Monday, March 2 – John 3:1-17
God sacrifices His Son for our salvation and our everlasting life! Wow! I hesitated to select this passage for a meditation because it encapsulates so much of the Christian message in just a few phrases – phrases that have been parsed and interpreted by saints and scholars through the centuries. But I identify with Nicodemus, a very human member of the religious establishment in Jerusalem, who was comfortable with his position yet curious and open to the ministry of Jesus. I understand Nicodemus’ spiritual openness, but I also can appreciate his discretion in making a private visit to Jesus. He wanted to learn more, but he wasn’t ready to risk making huge changes in his life. For me and maybe you, there is always the tendency to keep my mind focused on the “here and now” as I deal with the requirements and distractions of my everyday life, and to avoid or minimize experiences that challenge those priorities. My commitment to attend Sunday worship and to spend time in daily prayer and meditation is an important counter balance to this tendency, and over time has changed the way in which I experience life. As a pharisee and “teacher of Israel,” Nicodemus also spent time in worship, daily prayer and meditation on holy scripture. His decision to meet with Jesus arose from his desire to further understand God’s presence in his life and in the world.
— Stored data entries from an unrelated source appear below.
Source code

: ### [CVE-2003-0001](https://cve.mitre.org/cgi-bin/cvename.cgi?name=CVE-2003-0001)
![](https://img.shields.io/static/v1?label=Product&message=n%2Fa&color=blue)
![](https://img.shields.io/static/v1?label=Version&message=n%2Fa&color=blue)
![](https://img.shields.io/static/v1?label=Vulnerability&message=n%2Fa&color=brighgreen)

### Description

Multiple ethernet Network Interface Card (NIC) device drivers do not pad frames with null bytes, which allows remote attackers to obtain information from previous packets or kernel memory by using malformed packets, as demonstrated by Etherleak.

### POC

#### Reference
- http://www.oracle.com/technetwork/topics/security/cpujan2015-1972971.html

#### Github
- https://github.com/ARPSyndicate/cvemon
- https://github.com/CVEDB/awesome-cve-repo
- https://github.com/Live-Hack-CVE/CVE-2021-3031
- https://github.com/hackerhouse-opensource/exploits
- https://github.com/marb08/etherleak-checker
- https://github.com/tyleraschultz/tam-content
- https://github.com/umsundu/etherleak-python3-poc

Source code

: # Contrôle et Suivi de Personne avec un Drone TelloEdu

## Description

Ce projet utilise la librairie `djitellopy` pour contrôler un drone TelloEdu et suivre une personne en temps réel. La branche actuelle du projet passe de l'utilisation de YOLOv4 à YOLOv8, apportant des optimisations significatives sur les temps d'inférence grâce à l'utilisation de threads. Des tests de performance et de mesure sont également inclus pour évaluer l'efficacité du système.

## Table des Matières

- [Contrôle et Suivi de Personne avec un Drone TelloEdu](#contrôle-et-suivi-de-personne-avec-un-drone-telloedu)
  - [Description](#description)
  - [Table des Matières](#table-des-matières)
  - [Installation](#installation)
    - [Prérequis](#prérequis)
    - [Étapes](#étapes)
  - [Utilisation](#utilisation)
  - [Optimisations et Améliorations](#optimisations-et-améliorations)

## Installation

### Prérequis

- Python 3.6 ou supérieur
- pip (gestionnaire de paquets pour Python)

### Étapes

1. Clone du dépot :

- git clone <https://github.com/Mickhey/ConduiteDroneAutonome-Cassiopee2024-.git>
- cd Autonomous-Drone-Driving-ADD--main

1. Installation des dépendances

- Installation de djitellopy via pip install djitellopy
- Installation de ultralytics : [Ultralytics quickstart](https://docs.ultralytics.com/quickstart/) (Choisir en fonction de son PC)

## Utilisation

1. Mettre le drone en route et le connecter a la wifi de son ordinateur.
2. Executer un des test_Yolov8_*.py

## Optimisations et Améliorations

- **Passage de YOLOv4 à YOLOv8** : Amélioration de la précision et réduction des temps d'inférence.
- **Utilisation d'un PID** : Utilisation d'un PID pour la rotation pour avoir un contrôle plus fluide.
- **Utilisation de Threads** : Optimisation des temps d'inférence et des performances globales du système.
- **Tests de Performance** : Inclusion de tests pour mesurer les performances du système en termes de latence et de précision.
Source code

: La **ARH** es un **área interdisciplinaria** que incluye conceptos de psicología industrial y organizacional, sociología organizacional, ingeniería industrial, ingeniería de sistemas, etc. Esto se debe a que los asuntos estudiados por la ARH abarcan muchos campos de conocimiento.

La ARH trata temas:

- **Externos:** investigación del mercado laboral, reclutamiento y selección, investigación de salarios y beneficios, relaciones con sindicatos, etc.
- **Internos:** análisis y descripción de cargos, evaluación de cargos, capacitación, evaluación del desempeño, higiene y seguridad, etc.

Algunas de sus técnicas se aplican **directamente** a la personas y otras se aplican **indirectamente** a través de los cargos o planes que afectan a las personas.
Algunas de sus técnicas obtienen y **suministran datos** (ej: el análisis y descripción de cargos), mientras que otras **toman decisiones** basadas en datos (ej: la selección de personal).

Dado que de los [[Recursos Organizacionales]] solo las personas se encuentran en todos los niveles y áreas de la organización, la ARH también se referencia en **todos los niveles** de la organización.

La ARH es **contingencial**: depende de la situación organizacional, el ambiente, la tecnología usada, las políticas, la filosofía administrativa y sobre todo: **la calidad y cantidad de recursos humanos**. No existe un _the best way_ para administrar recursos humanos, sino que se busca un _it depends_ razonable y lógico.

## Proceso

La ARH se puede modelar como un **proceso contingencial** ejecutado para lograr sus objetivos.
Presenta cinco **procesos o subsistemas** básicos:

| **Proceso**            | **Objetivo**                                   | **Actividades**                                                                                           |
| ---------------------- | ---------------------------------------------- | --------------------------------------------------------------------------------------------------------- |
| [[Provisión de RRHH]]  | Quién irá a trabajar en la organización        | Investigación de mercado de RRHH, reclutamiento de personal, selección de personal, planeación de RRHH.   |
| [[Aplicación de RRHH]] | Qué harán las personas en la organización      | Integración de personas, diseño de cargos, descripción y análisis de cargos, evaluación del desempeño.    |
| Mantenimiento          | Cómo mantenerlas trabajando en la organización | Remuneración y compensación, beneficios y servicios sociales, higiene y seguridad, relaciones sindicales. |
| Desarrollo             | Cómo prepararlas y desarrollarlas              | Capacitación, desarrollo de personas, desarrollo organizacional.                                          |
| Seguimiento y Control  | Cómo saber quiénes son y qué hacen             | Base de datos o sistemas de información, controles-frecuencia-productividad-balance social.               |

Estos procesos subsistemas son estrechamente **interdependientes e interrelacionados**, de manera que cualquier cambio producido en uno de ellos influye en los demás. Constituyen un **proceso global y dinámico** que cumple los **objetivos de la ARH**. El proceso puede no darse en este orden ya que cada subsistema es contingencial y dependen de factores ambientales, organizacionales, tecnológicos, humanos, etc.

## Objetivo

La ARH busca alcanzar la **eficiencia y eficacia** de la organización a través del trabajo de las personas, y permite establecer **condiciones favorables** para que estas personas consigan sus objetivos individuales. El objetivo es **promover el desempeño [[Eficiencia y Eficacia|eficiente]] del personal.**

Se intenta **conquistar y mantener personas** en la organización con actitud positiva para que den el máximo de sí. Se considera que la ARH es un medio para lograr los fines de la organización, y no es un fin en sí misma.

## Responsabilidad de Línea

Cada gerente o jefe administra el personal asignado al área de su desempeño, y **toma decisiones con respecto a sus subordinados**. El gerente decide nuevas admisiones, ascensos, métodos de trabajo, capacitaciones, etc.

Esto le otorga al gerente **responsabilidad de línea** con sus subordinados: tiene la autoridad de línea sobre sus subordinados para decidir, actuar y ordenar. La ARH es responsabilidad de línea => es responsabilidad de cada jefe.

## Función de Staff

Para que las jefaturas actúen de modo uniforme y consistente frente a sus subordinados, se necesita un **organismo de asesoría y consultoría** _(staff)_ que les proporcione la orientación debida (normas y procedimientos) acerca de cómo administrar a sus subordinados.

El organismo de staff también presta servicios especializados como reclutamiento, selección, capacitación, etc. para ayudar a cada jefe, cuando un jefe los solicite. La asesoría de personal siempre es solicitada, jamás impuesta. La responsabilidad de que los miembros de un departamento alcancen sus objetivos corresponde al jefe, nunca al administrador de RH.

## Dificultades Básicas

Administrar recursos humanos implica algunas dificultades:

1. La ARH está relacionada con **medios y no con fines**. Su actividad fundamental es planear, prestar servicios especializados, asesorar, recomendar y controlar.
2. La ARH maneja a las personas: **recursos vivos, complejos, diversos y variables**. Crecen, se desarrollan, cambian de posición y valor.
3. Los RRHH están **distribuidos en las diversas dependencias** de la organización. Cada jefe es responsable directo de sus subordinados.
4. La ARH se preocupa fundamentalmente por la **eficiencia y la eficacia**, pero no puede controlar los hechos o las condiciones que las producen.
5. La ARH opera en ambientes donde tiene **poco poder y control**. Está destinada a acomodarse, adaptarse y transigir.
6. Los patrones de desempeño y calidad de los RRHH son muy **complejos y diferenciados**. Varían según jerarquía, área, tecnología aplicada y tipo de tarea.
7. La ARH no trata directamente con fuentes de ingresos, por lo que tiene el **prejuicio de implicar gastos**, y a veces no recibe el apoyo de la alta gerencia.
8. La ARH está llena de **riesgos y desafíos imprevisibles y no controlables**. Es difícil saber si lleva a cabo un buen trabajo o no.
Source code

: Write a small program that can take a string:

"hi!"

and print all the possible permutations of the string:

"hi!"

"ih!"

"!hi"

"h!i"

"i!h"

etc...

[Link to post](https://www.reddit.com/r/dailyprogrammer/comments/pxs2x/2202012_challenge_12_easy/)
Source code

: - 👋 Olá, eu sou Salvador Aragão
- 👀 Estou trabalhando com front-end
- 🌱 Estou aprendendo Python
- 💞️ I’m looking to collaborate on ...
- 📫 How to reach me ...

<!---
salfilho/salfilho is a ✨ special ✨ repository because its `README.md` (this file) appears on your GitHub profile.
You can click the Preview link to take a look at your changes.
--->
As we learn in John, Nicodemus sought Jesus out and questioned Him about His knowledge of the kingdom of God. Nicodemus’ question about whether a person can be born again by passing twice through his mother’s womb is probably a rabbinic dialogue device aimed at eliciting further information by offering an absurd interpretation of Jesus’ initial statement. And Jesus responds to Nicodemus’ desire to understand Heaven with great patience and love. In a few words, Jesus describes His earthly presence as intended to redeem all of humankind through His miracles, teachings and sacrifice.
When I ponder these words of Jesus, I am overwhelmed by the love that God offers to us so freely, love that transfigures our earthly lives and leads us to eternal joy if we only accept it. As a choir member, I love to sing the chorus “God So Loved the World” from John Stainer’s “The Crucifixion” (there are some good recordings on YouTube) because it so movingly presents these words of Jesus’ promised love that are at the heart of Christian faith.
Prayer: Dear God, thank You for offering spiritual rebirth and eternal life to us all. Help me to be like Nicodemus by seeking to become more attuned to what is holy, and by seeking to understand and experience Jesus’ message of divine love and redemption. Help me to order my life so that I maintain and strengthen my faith and my decision to follow Jesus’ example and teaching now and always. Amen.